TASK DETAILS:
Please transcribe exactly, and only, the lines of the data below between the line holding "grocery bag by" and the line holding "for the hand-plus-forearm", inclusive.

□ □ □

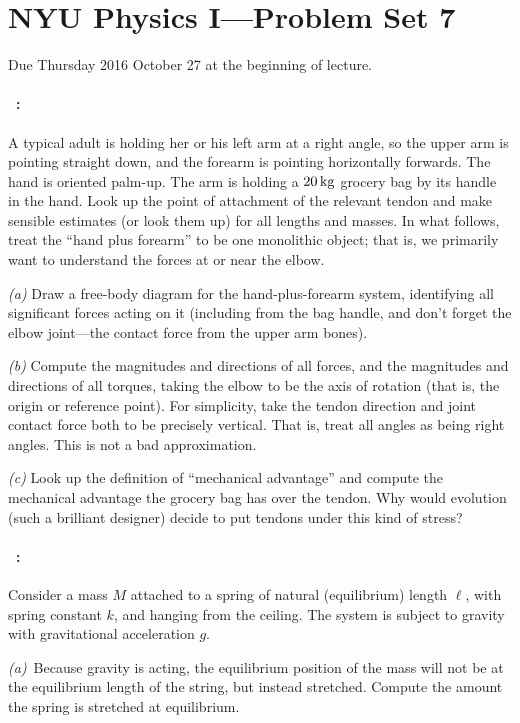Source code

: \documentclass[12pt]{article}
\begin{document}
\section*{NYU Physics I---Problem Set 7}

Due Thursday 2016 October 27 at the beginning of lecture.

\paragraph{\problemname~\theproblem:}%
A typical adult is holding her or his left arm at a right angle, so the
upper arm is pointing straight down, and the forearm is pointing
horizontally forwards.  The hand is oriented palm-up.  The arm is holding a
$20\,\mathrm{kg}$ grocery bag by its handle in the hand.  Look up the
point of attachment of the relevant tendon and make sensible estimates
(or look them up) for all lengths and masses.  In what follows, treat
the ``hand plus forearm'' to be one monolithic object; that is, we
primarily want to understand the forces at or near the elbow.

\textsl{(a)} Draw a free-body diagram for the hand-plus-forearm
system, identifying all significant forces acting on it (including
from the bag handle, and don't forget the elbow joint---the contact
force from the upper arm bones).

\textsl{(b)} Compute the magnitudes and directions of all forces, and
the magnitudes and directions of all torques, taking the elbow to be
the axis of rotation (that is, the origin or reference point).  For
simplicity, take the tendon direction and joint contact force both to
be precisely vertical.  That is, treat all angles as being right
angles.  This is not a bad approximation.

\textsl{(c)} Look up the definition of ``mechanical advantage'' and
compute the mechanical advantage the grocery bag has over the tendon.
Why would evolution (such a brilliant designer) decide to put tendons
under this kind of stress?

\paragraph{\problemname~\theproblem:}%
Consider a mass $M$ attached to a spring of natural (equilibrium)
length $\ell$, with spring constant $k$, and hanging from the
ceiling. The system is subject to gravity with gravitational
acceleration $g$.

\textsl{(a)}~Because gravity is acting, the equilibrium position of
the mass will not be at the equilibrium length of the string, but
instead stretched. Compute the amount the spring is stretched at
equilibrium.
\end{document}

□ □ □

OUTPUT BELOW:
$20\,\mathrm{kg}$ grocery bag by its handle in the hand.  Look up the
point of attachment of the relevant tendon and make sensible estimates
(or look them up) for all lengths and masses.  In what follows, treat
the ``hand plus forearm'' to be one monolithic object; that is, we
primarily want to understand the forces at or near the elbow.

\textsl{(a)} Draw a free-body diagram for the hand-plus-forearm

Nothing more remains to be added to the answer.